**AIM OF THE EXERCISE**
Quote the whole listing verbatim.
^^^^^^^^
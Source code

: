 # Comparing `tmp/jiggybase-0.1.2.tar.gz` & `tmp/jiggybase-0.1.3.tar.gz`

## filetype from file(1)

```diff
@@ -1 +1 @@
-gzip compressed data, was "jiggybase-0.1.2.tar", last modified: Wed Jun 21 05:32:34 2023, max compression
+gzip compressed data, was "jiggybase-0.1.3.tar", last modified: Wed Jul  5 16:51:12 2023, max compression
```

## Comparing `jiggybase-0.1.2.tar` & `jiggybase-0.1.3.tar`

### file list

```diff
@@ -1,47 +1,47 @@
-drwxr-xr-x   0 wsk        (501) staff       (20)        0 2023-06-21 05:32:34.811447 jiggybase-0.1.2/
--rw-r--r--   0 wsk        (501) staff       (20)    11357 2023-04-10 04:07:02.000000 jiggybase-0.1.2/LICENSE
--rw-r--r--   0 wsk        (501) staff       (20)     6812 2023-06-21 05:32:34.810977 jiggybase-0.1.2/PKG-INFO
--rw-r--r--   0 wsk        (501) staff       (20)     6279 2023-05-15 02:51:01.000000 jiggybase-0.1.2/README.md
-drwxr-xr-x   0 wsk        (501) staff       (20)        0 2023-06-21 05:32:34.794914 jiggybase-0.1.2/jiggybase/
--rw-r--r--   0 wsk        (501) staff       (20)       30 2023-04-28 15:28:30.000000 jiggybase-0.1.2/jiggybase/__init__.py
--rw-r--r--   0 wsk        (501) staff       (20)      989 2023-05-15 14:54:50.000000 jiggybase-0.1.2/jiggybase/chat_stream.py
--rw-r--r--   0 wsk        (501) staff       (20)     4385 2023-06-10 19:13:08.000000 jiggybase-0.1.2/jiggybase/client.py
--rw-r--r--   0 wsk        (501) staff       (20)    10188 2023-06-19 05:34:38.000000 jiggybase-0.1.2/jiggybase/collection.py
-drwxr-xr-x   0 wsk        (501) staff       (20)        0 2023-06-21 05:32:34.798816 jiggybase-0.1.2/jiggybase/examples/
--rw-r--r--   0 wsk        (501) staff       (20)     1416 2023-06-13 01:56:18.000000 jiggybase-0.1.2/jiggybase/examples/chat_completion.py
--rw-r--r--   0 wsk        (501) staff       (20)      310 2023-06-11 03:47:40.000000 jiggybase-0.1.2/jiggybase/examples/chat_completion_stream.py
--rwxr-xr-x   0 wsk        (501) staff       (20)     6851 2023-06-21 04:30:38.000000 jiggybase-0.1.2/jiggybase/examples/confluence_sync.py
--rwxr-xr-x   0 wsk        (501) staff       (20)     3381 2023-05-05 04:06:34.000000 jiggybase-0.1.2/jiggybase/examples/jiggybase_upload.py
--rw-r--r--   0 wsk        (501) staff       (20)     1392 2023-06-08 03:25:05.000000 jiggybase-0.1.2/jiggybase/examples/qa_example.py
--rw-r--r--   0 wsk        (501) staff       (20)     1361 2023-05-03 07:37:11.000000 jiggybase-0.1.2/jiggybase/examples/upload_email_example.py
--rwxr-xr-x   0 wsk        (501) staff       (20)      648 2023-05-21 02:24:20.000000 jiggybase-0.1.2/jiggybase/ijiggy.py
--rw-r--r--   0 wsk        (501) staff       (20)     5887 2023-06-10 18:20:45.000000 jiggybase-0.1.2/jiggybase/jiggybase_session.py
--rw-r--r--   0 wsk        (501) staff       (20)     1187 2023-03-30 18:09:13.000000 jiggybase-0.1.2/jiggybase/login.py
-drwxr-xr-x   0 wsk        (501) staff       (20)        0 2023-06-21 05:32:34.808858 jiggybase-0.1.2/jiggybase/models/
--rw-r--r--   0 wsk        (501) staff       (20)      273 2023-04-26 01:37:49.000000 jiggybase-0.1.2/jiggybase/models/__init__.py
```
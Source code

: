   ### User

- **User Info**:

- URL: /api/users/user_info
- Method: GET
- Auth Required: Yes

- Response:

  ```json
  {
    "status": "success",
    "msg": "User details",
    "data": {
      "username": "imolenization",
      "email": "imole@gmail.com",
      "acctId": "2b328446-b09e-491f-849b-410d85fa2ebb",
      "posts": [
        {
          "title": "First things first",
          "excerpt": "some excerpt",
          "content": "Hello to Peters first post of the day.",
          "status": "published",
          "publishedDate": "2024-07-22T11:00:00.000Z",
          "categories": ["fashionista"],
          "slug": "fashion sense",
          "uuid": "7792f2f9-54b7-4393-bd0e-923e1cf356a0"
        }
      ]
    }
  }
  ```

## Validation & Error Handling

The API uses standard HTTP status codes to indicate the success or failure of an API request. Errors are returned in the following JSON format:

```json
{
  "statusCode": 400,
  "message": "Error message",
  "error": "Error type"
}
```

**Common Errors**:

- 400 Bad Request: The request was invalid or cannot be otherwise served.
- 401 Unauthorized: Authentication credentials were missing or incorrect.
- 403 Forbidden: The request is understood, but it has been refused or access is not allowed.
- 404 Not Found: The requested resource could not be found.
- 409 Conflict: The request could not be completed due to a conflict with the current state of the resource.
^^^^^^^^
**YOUR RESPONSE**
Source code

: # Comparing `tmp/jiggybase-0.1.2.tar.gz` & `tmp/jiggybase-0.1.3.tar.gz`

## filetype from file(1)

```diff
@@ -1 +1 @@
-gzip compressed data, was "jiggybase-0.1.2.tar", last modified: Wed Jun 21 05:32:34 2023, max compression
+gzip compressed data, was "jiggybase-0.1.3.tar", last modified: Wed Jul  5 16:51:12 2023, max compression
```

## Comparing `jiggybase-0.1.2.tar` & `jiggybase-0.1.3.tar`

### file list

```diff
@@ -1,47 +1,47 @@
-drwxr-xr-x   0 wsk        (501) staff       (20)        0 2023-06-21 05:32:34.811447 jiggybase-0.1.2/
--rw-r--r--   0 wsk        (501) staff       (20)    11357 2023-04-10 04:07:02.000000 jiggybase-0.1.2/LICENSE
--rw-r--r--   0 wsk        (501) staff       (20)     6812 2023-06-21 05:32:34.810977 jiggybase-0.1.2/PKG-INFO
--rw-r--r--   0 wsk        (501) staff       (20)     6279 2023-05-15 02:51:01.000000 jiggybase-0.1.2/README.md
-drwxr-xr-x   0 wsk        (501) staff       (20)        0 2023-06-21 05:32:34.794914 jiggybase-0.1.2/jiggybase/
--rw-r--r--   0 wsk        (501) staff       (20)       30 2023-04-28 15:28:30.000000 jiggybase-0.1.2/jiggybase/__init__.py
--rw-r--r--   0 wsk        (501) staff       (20)      989 2023-05-15 14:54:50.000000 jiggybase-0.1.2/jiggybase/chat_stream.py
--rw-r--r--   0 wsk        (501) staff       (20)     4385 2023-06-10 19:13:08.000000 jiggybase-0.1.2/jiggybase/client.py
--rw-r--r--   0 wsk        (501) staff       (20)    10188 2023-06-19 05:34:38.000000 jiggybase-0.1.2/jiggybase/collection.py
-drwxr-xr-x   0 wsk        (501) staff       (20)        0 2023-06-21 05:32:34.798816 jiggybase-0.1.2/jiggybase/examples/
--rw-r--r--   0 wsk        (501) staff       (20)     1416 2023-06-13 01:56:18.000000 jiggybase-0.1.2/jiggybase/examples/chat_completion.py
--rw-r--r--   0 wsk        (501) staff       (20)      310 2023-06-11 03:47:40.000000 jiggybase-0.1.2/jiggybase/examples/chat_completion_stream.py
--rwxr-xr-x   0 wsk        (501) staff       (20)     6851 2023-06-21 04:30:38.000000 jiggybase-0.1.2/jiggybase/examples/confluence_sync.py
--rwxr-xr-x   0 wsk        (501) staff       (20)     3381 2023-05-05 04:06:34.000000 jiggybase-0.1.2/jiggybase/examples/jiggybase_upload.py
--rw-r--r--   0 wsk        (501) staff       (20)     1392 2023-06-08 03:25:05.000000 jiggybase-0.1.2/jiggybase/examples/qa_example.py
--rw-r--r--   0 wsk        (501) staff       (20)     1361 2023-05-03 07:37:11.000000 jiggybase-0.1.2/jiggybase/examples/upload_email_example.py
--rwxr-xr-x   0 wsk        (501) staff       (20)      648 2023-05-21 02:24:20.000000 jiggybase-0.1.2/jiggybase/ijiggy.py
--rw-r--r--   0 wsk        (501) staff       (20)     5887 2023-06-10 18:20:45.000000 jiggybase-0.1.2/jiggybase/jiggybase_session.py
--rw-r--r--   0 wsk        (501) staff       (20)     1187 2023-03-30 18:09:13.000000 jiggybase-0.1.2/jiggybase/login.py
-drwxr-xr-x   0 wsk        (501) staff       (20)        0 2023-06-21 05:32:34.808858 jiggybase-0.1.2/jiggybase/models/
--rw-r--r--   0 wsk        (501) staff       (20)      273 2023-04-26 01:37:49.000000 jiggybase-0.1.2/jiggybase/models/__init__.py
```
Source code

:   ### User

- **User Info**:

- URL: /api/users/user_info
- Method: GET
- Auth Required: Yes

- Response:

  ```json
  {
    "status": "success",
    "msg": "User details",
    "data": {
      "username": "imolenization",
      "email": "imole@gmail.com",
      "acctId": "2b328446-b09e-491f-849b-410d85fa2ebb",
      "posts": [
        {
          "title": "First things first",
          "excerpt": "some excerpt",
          "content": "Hello to Peters first post of the day.",
          "status": "published",
          "publishedDate": "2024-07-22T11:00:00.000Z",
          "categories": ["fashionista"],
          "slug": "fashion sense",
          "uuid": "7792f2f9-54b7-4393-bd0e-923e1cf356a0"
        }
      ]
    }
  }
  ```

## Validation & Error Handling

The API uses standard HTTP status codes to indicate the success or failure of an API request. Errors are returned in the following JSON format:

```json
{
  "statusCode": 400,
  "message": "Error message",
  "error": "Error type"
}
```

**Common Errors**:

- 400 Bad Request: The request was invalid or cannot be otherwise served.
- 401 Unauthorized: Authentication credentials were missing or incorrect.
- 403 Forbidden: The request is understood, but it has been refused or access is not allowed.
- 404 Not Found: The requested resource could not be found.
- 409 Conflict: The request could not be completed due to a conflict with the current state of the resource.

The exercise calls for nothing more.